Each line of the records containing "formed" is to be copied out and returned.

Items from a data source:
Start of Block

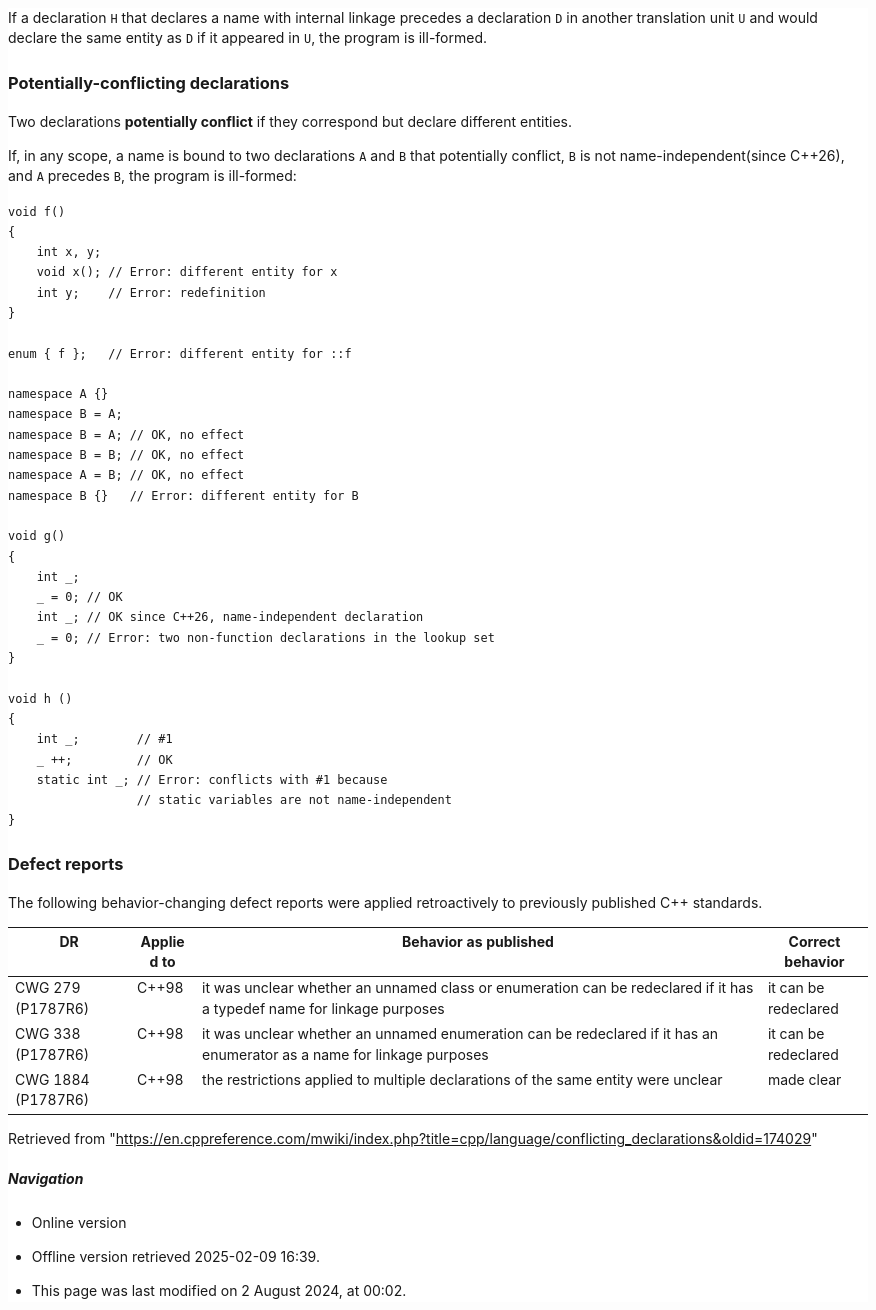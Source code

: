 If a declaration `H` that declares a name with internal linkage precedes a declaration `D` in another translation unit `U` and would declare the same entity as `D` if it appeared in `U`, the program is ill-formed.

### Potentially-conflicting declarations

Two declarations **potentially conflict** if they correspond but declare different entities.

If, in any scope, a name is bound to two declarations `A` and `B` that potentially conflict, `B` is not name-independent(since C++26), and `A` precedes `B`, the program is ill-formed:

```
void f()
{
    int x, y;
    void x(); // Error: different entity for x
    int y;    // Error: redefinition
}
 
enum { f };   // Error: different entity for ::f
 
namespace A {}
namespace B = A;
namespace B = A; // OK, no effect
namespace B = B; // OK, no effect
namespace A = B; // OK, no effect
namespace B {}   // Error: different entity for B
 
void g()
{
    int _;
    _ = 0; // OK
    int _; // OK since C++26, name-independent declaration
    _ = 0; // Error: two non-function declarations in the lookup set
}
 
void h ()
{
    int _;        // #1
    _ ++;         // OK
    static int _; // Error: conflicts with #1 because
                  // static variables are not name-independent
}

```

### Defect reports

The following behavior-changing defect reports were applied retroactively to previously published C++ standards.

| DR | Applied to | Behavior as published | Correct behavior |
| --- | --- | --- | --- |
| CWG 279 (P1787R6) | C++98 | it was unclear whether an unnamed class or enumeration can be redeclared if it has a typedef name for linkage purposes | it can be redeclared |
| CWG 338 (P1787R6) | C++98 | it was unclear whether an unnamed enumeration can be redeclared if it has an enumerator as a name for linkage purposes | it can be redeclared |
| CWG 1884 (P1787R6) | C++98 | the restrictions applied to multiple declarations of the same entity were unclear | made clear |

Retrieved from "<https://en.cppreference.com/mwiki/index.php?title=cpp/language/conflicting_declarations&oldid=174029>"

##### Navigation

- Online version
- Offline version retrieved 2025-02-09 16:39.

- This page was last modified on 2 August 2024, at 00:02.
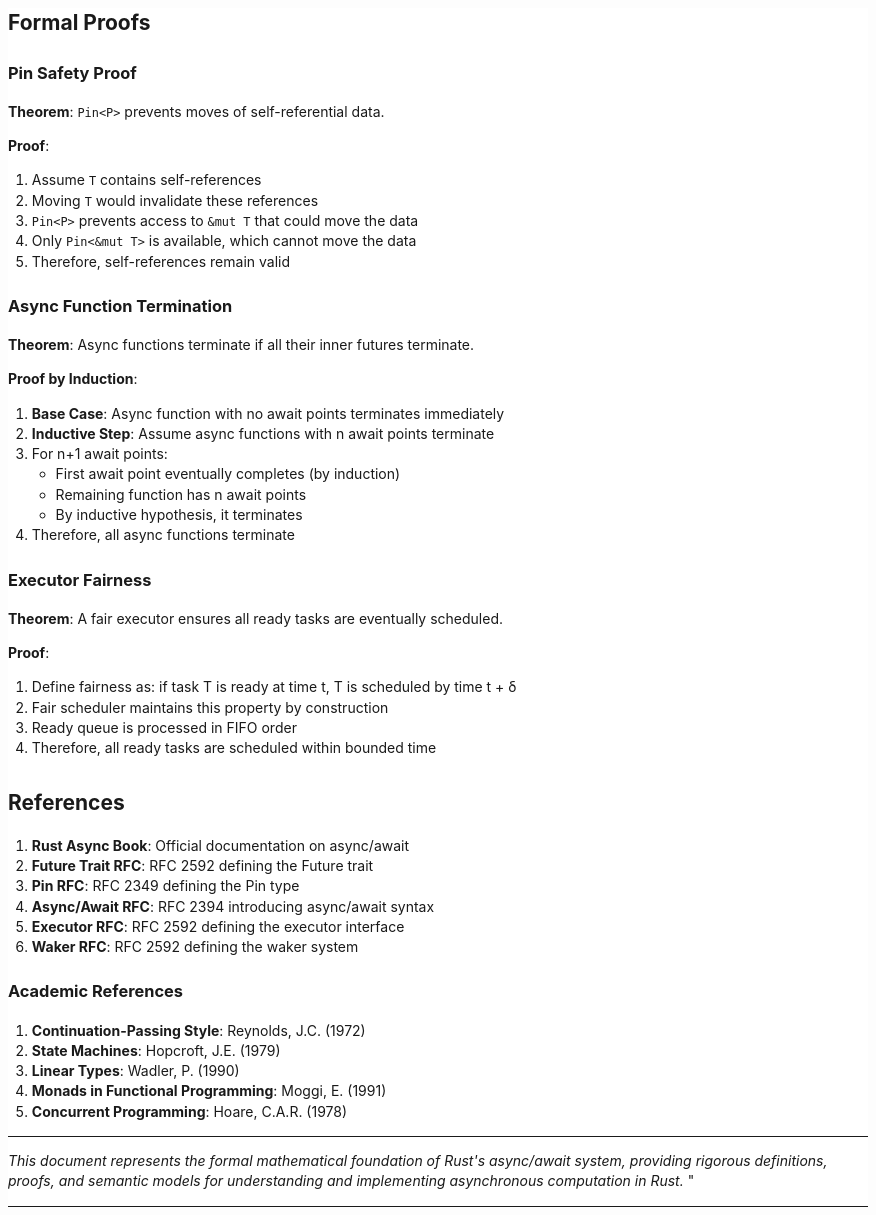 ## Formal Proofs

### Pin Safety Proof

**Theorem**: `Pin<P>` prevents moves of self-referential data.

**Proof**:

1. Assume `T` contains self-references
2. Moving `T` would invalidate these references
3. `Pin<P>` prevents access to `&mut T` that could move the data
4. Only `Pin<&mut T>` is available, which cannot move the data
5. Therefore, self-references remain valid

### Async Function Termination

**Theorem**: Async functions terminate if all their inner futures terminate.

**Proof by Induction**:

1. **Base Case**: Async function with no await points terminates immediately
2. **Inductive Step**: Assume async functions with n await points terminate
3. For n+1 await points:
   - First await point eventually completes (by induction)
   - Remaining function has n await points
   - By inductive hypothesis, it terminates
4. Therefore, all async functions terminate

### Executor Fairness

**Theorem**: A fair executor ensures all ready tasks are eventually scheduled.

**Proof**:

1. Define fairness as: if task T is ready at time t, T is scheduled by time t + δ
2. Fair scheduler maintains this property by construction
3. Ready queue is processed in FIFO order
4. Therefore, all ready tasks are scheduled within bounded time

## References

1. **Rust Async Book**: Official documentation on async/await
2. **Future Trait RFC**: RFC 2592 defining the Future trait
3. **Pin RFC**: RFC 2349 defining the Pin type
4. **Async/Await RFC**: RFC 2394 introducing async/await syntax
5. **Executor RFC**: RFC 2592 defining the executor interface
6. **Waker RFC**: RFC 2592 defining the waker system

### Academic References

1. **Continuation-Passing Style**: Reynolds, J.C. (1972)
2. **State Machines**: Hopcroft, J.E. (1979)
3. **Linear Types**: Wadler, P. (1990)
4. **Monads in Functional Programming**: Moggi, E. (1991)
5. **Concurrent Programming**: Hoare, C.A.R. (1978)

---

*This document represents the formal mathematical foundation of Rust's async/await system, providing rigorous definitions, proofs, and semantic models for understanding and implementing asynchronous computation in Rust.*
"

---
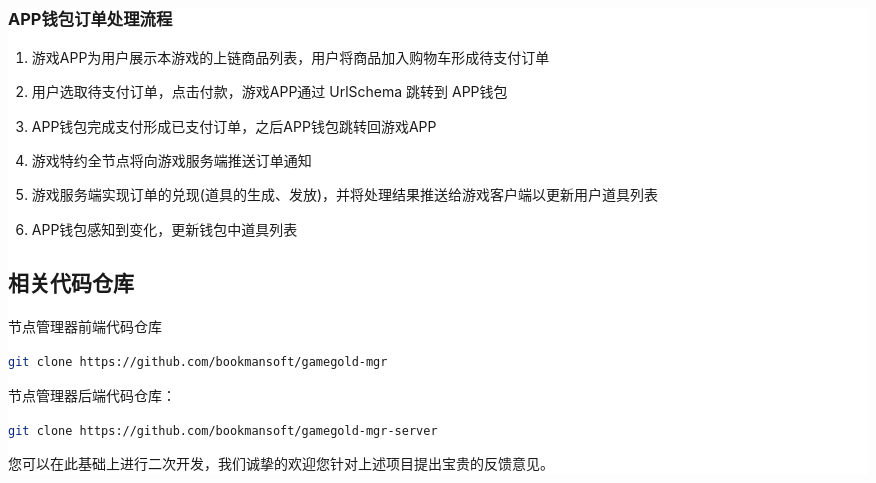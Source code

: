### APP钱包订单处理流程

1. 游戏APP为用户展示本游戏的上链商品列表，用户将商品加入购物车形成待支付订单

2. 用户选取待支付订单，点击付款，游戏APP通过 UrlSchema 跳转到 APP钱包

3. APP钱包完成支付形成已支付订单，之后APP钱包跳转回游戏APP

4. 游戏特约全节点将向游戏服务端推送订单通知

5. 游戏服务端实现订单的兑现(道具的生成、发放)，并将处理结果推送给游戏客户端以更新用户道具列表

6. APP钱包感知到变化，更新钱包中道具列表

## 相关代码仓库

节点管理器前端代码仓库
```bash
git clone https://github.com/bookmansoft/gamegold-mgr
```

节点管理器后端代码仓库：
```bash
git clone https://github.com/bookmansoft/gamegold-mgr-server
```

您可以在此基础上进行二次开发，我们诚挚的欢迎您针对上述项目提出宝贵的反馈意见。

End of Block

• _WRITTEN RESPONSE_
: If a declaration `H` that declares a name with internal linkage precedes a declaration `D` in another translation unit `U` and would declare the same entity as `D` if it appeared in `U`, the program is ill-formed.
If, in any scope, a name is bound to two declarations `A` and `B` that potentially conflict, `B` is not name-independent(since C++26), and `A` precedes `B`, the program is ill-formed:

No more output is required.